Count every line in the data below where "scriptname" occurs, then state that number and nothing more.

Records for this exercise
↓

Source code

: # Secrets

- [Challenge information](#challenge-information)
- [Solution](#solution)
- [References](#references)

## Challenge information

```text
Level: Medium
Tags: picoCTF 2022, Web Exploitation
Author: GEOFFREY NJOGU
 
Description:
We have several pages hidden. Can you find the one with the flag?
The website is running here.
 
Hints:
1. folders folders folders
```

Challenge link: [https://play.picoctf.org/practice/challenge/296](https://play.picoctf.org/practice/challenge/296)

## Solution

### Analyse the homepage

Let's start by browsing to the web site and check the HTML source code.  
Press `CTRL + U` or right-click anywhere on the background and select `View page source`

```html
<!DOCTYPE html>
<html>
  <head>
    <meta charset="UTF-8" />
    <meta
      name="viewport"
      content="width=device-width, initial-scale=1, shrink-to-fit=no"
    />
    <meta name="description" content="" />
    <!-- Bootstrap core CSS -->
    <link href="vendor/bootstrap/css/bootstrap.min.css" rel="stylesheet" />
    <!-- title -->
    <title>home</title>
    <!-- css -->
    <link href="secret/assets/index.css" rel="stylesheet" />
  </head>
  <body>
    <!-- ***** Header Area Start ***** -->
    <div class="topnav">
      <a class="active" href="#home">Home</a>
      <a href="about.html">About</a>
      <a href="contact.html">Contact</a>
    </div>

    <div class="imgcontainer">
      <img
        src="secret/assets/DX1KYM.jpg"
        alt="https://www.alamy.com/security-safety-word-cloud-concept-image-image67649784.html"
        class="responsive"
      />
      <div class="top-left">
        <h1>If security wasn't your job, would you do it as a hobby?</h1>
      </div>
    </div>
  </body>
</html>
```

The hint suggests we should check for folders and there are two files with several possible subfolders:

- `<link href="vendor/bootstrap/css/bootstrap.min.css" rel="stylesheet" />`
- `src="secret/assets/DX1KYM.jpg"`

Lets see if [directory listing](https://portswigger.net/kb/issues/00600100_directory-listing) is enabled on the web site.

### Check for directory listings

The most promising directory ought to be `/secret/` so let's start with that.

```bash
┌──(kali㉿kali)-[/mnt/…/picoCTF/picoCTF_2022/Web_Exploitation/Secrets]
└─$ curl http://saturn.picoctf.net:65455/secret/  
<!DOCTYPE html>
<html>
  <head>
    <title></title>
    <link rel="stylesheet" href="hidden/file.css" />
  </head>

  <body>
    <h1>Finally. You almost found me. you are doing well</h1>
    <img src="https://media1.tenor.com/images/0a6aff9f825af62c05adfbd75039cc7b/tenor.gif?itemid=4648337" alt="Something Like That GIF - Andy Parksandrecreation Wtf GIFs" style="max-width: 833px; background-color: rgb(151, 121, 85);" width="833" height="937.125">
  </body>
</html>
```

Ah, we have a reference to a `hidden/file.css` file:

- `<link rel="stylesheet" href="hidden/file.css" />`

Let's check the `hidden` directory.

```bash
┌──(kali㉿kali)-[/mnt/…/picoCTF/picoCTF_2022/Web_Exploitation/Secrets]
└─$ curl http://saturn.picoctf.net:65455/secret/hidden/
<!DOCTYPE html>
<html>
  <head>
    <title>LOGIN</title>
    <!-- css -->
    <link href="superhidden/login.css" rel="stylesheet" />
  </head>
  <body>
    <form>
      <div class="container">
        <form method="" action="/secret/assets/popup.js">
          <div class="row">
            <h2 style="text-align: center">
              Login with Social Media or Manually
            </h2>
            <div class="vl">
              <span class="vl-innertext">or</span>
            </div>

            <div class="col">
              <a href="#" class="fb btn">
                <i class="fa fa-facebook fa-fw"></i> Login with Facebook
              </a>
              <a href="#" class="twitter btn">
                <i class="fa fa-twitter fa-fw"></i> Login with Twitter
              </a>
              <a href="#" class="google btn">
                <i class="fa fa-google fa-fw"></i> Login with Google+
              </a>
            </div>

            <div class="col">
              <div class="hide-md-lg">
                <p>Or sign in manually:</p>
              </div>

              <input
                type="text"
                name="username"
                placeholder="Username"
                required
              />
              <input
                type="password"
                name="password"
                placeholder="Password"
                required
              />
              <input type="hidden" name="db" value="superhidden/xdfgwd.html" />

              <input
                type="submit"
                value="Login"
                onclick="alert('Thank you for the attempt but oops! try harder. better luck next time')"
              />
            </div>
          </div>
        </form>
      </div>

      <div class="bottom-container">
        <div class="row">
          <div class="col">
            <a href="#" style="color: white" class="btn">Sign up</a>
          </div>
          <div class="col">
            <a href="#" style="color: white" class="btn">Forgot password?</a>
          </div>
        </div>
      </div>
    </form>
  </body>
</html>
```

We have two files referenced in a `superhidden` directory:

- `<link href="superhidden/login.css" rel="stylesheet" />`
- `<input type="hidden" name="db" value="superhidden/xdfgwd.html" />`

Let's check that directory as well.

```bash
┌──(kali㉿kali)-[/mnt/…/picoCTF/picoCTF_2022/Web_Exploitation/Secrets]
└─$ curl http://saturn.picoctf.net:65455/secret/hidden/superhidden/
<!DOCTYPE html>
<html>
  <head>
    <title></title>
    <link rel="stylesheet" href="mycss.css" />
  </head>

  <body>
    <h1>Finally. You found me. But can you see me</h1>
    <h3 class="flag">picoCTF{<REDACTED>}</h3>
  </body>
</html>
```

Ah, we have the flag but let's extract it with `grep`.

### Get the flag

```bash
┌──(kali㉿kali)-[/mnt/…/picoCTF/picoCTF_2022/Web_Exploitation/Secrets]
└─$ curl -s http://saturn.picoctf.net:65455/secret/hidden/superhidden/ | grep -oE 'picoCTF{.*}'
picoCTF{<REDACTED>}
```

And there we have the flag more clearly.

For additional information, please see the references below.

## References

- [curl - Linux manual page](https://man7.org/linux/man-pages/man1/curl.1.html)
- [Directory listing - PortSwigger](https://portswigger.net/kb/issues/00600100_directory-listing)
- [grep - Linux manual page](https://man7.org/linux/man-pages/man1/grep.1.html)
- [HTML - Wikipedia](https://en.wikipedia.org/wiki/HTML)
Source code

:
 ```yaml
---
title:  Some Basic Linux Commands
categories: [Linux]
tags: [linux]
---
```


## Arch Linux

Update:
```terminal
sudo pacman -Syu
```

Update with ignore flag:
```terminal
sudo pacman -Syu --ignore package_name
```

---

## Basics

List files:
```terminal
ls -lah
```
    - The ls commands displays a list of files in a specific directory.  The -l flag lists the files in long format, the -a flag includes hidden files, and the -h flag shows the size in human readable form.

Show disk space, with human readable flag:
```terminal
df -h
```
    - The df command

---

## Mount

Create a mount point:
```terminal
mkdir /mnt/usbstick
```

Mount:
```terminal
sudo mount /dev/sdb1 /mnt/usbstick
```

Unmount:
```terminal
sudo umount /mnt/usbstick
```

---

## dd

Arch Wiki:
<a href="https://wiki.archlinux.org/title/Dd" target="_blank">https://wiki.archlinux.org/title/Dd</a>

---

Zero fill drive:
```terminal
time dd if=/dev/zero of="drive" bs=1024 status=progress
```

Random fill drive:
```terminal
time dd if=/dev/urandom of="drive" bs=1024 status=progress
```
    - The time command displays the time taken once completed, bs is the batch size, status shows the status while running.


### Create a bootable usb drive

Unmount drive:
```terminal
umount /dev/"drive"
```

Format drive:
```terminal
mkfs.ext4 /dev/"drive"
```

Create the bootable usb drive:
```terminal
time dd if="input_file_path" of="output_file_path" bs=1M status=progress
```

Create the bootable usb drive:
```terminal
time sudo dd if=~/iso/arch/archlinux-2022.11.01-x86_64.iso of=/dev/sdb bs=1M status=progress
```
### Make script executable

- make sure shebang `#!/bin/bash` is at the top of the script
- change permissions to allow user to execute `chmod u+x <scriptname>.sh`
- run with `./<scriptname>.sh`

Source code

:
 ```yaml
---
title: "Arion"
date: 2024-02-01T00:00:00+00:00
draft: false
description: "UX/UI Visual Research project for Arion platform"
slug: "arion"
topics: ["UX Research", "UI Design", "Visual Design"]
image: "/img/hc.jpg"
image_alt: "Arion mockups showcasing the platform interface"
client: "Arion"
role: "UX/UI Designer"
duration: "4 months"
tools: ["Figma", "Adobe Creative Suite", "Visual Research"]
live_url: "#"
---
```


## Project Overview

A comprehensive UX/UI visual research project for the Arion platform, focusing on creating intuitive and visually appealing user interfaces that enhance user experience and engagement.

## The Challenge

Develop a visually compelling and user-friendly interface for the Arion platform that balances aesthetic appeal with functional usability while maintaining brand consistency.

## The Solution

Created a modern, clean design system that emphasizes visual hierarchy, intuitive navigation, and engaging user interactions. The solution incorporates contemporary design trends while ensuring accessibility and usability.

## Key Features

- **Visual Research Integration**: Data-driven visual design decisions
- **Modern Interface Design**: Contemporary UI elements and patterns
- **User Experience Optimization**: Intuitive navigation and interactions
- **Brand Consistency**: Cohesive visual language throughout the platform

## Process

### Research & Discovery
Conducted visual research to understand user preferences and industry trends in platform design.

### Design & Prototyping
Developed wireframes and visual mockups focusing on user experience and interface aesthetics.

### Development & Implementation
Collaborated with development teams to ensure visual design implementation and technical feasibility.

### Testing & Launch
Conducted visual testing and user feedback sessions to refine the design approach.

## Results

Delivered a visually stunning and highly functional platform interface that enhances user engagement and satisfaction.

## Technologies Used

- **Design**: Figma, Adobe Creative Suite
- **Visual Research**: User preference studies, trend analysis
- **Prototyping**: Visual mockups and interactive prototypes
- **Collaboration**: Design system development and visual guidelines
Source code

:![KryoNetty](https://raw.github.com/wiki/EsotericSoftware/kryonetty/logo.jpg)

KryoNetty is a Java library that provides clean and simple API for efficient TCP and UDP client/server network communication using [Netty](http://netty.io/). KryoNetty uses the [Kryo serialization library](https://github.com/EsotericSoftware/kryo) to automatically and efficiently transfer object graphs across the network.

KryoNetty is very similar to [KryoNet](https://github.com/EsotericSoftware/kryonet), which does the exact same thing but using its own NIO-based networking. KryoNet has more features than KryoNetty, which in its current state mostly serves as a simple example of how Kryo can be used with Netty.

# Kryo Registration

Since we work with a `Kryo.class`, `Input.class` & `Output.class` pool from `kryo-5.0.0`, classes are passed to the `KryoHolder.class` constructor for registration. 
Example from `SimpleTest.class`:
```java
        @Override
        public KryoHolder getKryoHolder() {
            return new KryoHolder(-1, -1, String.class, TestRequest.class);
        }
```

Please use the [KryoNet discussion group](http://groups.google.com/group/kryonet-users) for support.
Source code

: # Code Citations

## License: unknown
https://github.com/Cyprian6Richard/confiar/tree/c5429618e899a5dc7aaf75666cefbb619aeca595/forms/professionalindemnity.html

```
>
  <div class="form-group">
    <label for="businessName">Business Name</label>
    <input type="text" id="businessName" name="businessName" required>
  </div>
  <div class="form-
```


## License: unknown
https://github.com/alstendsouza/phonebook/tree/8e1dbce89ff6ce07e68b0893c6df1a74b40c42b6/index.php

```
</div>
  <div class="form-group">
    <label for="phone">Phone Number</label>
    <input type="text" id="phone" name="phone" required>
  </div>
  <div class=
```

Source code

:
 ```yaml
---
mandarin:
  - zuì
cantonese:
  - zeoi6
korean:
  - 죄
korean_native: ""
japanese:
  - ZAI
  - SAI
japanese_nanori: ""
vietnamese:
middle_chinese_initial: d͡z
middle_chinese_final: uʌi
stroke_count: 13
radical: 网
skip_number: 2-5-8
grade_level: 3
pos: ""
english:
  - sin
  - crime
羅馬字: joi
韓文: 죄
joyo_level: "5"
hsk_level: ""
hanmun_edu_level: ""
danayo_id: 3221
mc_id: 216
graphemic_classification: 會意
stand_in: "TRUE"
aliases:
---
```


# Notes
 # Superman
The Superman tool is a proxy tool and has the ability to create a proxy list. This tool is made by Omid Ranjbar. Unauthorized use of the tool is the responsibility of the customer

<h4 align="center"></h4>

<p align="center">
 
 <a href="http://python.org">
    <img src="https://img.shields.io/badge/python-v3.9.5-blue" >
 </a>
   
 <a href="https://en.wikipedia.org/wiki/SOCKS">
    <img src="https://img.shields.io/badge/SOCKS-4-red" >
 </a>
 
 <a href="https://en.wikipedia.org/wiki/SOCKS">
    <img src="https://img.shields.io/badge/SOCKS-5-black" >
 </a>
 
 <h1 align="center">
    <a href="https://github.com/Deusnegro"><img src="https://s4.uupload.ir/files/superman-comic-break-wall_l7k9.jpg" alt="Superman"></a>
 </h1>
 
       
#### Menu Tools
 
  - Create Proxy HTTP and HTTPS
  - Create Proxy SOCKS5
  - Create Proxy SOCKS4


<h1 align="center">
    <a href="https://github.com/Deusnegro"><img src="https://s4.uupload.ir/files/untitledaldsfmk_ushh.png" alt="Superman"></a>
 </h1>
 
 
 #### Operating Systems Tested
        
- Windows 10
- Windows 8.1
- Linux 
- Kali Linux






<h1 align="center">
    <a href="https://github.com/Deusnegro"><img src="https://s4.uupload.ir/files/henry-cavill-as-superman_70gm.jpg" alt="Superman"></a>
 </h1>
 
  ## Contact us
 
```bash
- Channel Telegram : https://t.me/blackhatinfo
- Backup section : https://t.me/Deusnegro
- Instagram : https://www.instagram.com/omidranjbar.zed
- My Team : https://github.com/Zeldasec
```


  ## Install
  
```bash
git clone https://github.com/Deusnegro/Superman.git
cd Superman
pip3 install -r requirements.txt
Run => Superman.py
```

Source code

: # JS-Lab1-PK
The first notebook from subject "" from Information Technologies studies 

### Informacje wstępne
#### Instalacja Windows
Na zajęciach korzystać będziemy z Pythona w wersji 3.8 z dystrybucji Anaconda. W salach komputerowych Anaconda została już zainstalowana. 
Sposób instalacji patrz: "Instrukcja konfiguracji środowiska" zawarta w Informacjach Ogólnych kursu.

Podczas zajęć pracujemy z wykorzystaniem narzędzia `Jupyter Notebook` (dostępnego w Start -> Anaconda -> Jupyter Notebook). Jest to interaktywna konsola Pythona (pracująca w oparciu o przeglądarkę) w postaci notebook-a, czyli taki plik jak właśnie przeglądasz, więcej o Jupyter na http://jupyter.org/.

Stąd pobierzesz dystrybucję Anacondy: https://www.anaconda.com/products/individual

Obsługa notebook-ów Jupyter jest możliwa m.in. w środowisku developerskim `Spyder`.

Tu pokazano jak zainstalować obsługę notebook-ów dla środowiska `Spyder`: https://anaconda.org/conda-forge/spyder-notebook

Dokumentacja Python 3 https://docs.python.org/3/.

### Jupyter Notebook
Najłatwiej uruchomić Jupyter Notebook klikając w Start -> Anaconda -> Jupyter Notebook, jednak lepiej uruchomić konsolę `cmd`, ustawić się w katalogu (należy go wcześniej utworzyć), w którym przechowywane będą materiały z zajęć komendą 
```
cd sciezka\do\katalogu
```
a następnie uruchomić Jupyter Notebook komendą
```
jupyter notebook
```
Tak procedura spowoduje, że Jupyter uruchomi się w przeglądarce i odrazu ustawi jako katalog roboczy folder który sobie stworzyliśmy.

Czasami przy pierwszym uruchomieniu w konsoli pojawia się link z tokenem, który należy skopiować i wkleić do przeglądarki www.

↑

Written response
2